Poorly formulated, painfully ignorant, outdated.

Total
2 out of 5 stars
Ejecución
3 out of 5 stars
Historia
1 out of 5 stars

Revisado: 02-23-20

After the first few chapters I had to read about Mr. Fagan to discover what his actual area of expertise is, as I was struck by how far from current or correct his ideas on almost anything really are.

From the very start we have embarrassing falsehoods and misrepresentations. Talk of marriage, powerful chiefs, or nuclear family units in the paleolithic! The repeated assertion (he really, really doesn't want you to forget this) that Homo Neanderthalensis not only did not mate with humans, but were incapable of producing fertile offspring with Homo Sapiens! Obviously, as any middle school student for the last 20 years could tell you, the opposite is true.

We get dismissals of soundly dated sites in N. America was prove humans habitation long before his chosen timeframe of "15,000 years ago, maybe slightly more." The primary site to mention being Meadowcroft rockshelter, dated securely to at least 16,000YBP, maybe even 19,000.

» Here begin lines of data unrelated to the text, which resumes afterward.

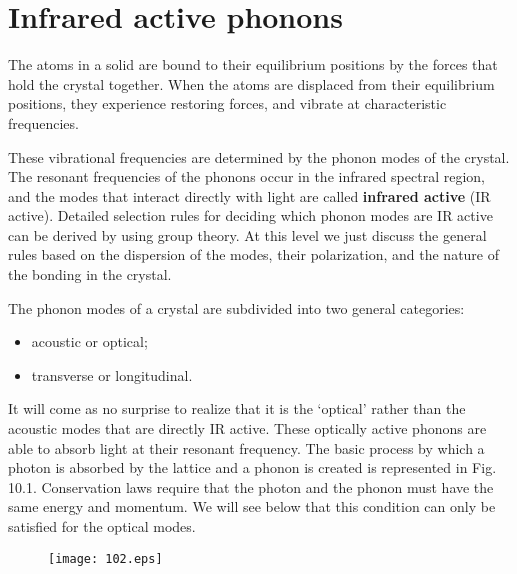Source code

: \documentclass[12pt]{book}
\begin{document}
\section{Infrared active phonons}

The atoms in a solid are bound to their equilibrium positions by the forces that hold the crystal together. When the atoms are displaced from their equilibrium positions, they experience restoring forces, and vibrate at characteristic frequencies.

These vibrational frequencies are determined by the phonon modes of the crystal. The resonant frequencies of the phonons occur in the infrared spectral region, and the modes that interact directly with light are called \textbf{infrared active} (IR active). Detailed selection rules for deciding which phonon modes are IR active can be derived by using group theory. At this level we just discuss the general rules based on the dispersion of the modes, their polarization, and the nature of the bonding in the crystal.

The phonon modes of a crystal are subdivided into two general categories:
\begin{itemize}
  \item acoustic or optical;
  \item transverse or longitudinal.
\end{itemize}
It will come as no surprise to realize that it is the `optical' rather than the acoustic modes that are directly IR active. These optically active phonons are able to absorb light at their resonant frequency. The basic process by which a photon is absorbed by the lattice and a phonon is created is represented in Fig. 10.1. Conservation laws require that the photon and the phonon must have the same energy and momentum. We will see below that this condition can only be satisfied for the optical modes.

\begin{figure}
  \centering
  \texttt{[image: 102.eps]}\label{fig:10.2}\\
\end{figure}
\end{document}
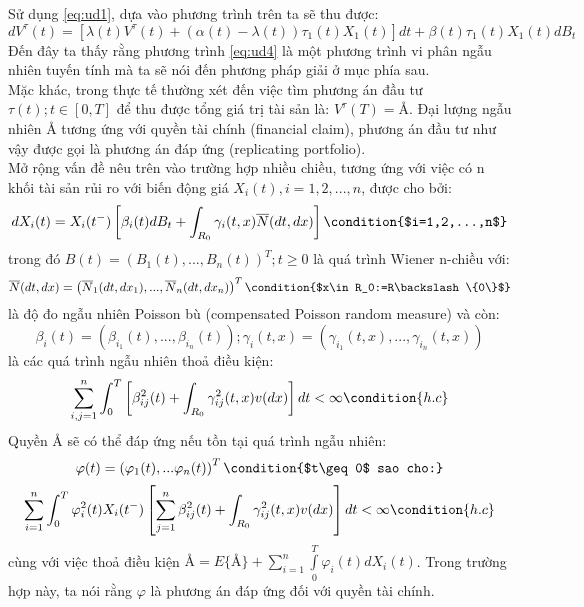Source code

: \documentclass[a4paper]{article}
\numberwithin{equation}{section}
\begin{document}
Sử dụng \eqref{eq:ud1}, dựa vào phương trình trên ta sẽ thu được:
\begin{equation}\label{eq:ud4}
	dV^\tau(t)=[\lambda(t)V^\tau(t)+(\alpha(t)-\lambda(t))\tau_1(t)X_1(t)]dt +\beta(t)\tau_1(t)X_1(t)dB_t
\end{equation}
Đến đây ta thấy rằng phương trình \eqref{eq:ud4} là một phương trình vi phân ngẫu nhiên tuyến tính mà ta sẽ nói đến phương pháp giải ở mục phía sau.\\
Mặc khác, trong thực tế thường xét đến việc tìm phương án đầu tư $\tau(t);t\in[0,T]$ để thu được tổng giá trị tài sản là: $V^\tau(T)=\text{\AA}$. Đại lượng ngẫu nhiên $\text{\AA}$ tương ứng với quyền tài chính (financial claim), phương án đầu tư như vậy được gọi là phương án đáp ứng (replicating portfolio).\\
Mở rộng vấn đề nêu trên vào trường hợp nhiều chiều, tương ứng với việc có n khối tài sản rủi ro với biến động giá $X_i(t),i=1,2,...,n$, được cho bởi:
\begin{equation}\label{eq:ud5}
	dX_i(t)=X_i(t^-)\left[\beta_i(t)dB_t+\int_{R_0}\gamma_i(t,x)\overline{N}(dt,dx) \right] \condition{$i=1,2,...,n$}
\end{equation}
trong đó $B(t)=(B_1(t),...,B_n(t))^T;t\geq 0$ là quá trình Wiener n-chiều với:
\begin{equation*}
	\overline{N}(dt,dx)=\left(\overline{N}_1(dt,dx_1),...,\overline{N}_n(dt,dx_n)\right)^T \condition{$x\in R_0:=R\backslash\{0\}$}
\end{equation*}
là độ đo ngẫu nhiên Poisson bù (compensated Poisson random measure) và còn:
\begin{equation*}
	\beta_i(t)=(\beta_{i_1}(t),...,\beta_{i_n}(t));\gamma_i(t,x)=(\gamma_{i_1}(t,x),...,\gamma_{i_n}(t,x))
\end{equation*}
là các quá trình ngẫu nhiên thoả điều kiện:
\begin{equation*}
	\sum_{i,j=1}^{n}\int_{0}^{T}\left[\beta_{ij}^2(t)+\int_{R_0}\gamma_{ij}^2(t,x)v(dx) \right]dt<\infty \condition{h.c}
\end{equation*}
Quyền $\text{\AA}$ sẽ có thể đáp ứng nếu tồn tại quá trình ngẫu nhiên:
\begin{equation*}
	\varphi(t)=\left(\varphi_1(t),...\varphi_n(t) \right)^T \condition{$t\geq 0$ sao cho:}\\
\end{equation*}
\begin{equation*}
	\sum_{i=1}^{n}\int_{0}^{T}\varphi_i^2(t)X_i(t^-)\left[\sum_{j=1}^{n}\beta_{ij}^2(t)+\int_{R_0}\gamma_{ij}^2(t,x)v(dx) \right]dt<\infty \condition{h.c}
\end{equation*}
cùng với việc thoả điều kiện $\text{\AA}=E\{\text{\AA}\}+\sum\limits_{i=1}^{n}\int\limits_{0}^{T}\varphi_i(t)dX_i(t)$. Trong trường hợp này, ta nói rằng $\varphi$ là phương án đáp ứng đối với quyền tài chính.\\
\end{document}
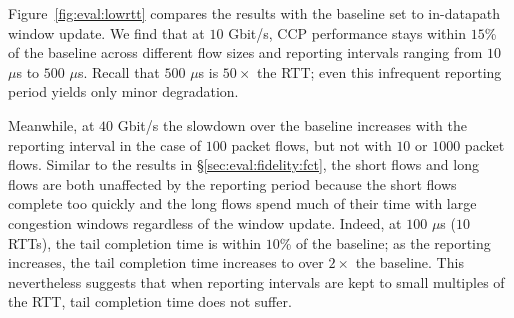 Figure~\ref{fig:eval:lowrtt} compares the results with the baseline set to in-datapath window update. 
We find that at $10$ Gbit/s, CCP performance stays within $15$\% of the baseline across different flow sizes and reporting intervals ranging from $10$ $\mu$s to $500$ $\mu$s. 
Recall that $500$ $\mu$s is $50\times$ the RTT; even this infrequent reporting period yields only minor degradation.

Meanwhile, at $40$ Gbit/s the slowdown over the baseline increases with the reporting interval in the case of $100$ packet flows, but not with $10$ or $1000$ packet flows. 
Similar to the results in \S\ref{sec:eval:fidelity:fct}, the short flows and long flows are both unaffected by the reporting period because the short flows complete too quickly and the long flows spend much of their time with large congestion windows regardless of the window update.
Indeed, at $100$ $\mu$s ($10$ RTTs), the tail completion time is within $10$\% of the baseline; as the reporting increases, the tail completion time increases to over $2\times$ the baseline. 
This nevertheless suggests that when reporting intervals are kept to small multiples of the RTT, tail completion time does not suffer.
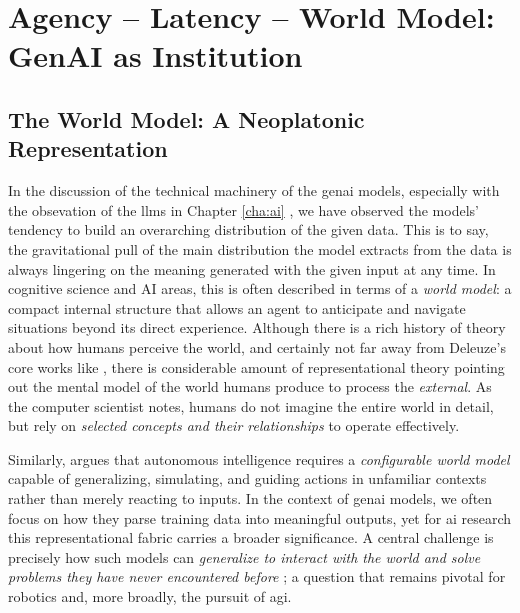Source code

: \chapter{Agency – Latency – World Model: GenAI as Institution}

\section{The World Model: A Neoplatonic Representation}
In the discussion of the technical machinery of the \gls{genai} models,
especially with the obsevation of the \glspl{llm} in Chapter \ref{cha:ai}
, we have observed the models' tendency to build an overarching distribution of
the given data. This is to say, the gravitational pull of the main distribution
the model extracts from the data is always lingering on the meaning generated
with the given input at any time. In cognitive science and AI areas, this is often described in terms of a
\emph{world model}: a compact internal structure that allows an agent
to anticipate and navigate situations beyond its direct experience. Although there is a rich history of theory
about how humans perceive the world, and certainly not far away from Deleuze's
core works like , there is considerable amount of
representational theory pointing out the mental model of the world humans
produce to process the \textit{external}. As the computer scientist
\citeauthor{forrester1971} \parencite*{forrester1971}  notes, humans do not imagine the entire
world in detail, but rely on \emph{selected concepts and their
	relationships} to operate effectively.


Similarly, \textcite{lecun2022} argues that autonomous intelligence
requires a \emph{configurable world model} capable of
generalizing, simulating, and guiding actions in unfamiliar contexts
rather than merely reacting to inputs. In the context of
\gls{genai} models, we often focus on how they parse training data
into meaningful outputs, yet for \gls{ai} research this
representational fabric carries a broader significance. A central
challenge is precisely how such models can \emph{generalize to interact
	with the world and solve problems they have never encountered before}
\parencite{lecun2022}; a question that remains pivotal for robotics and,
more broadly, the pursuit of \gls{agi}.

Where Mr. Fagan doesn't merely summarize the literature (seemingly secondary literature!) in another area of which he is not familiar, he goes out of his way to demonstrate downright Victorian attitudes and unquestioned assumptions. Warfare, contrary to the literature and evidence, is trans-historical to Mr. Fagan's antique viewpoint, colonial violence explained away as dryly (actually much more dryly!) than the description of Egyptian conquests. In fact he dedicates his final portion to a rumination on the clash of civilizations, and he indeed puts it in those terms.

A stupendous waste of time after so many better lectures. As a refreshing change of pace, I recommend Ancient Civilzations of North America with Edwin Barnhart, and Origins of Civilization with Scott MacEachern. Both cover much of the same material from different perspectives, explain the history and limitations of methods and paradigms dominant in their fields, and most of allx know what they are talking about.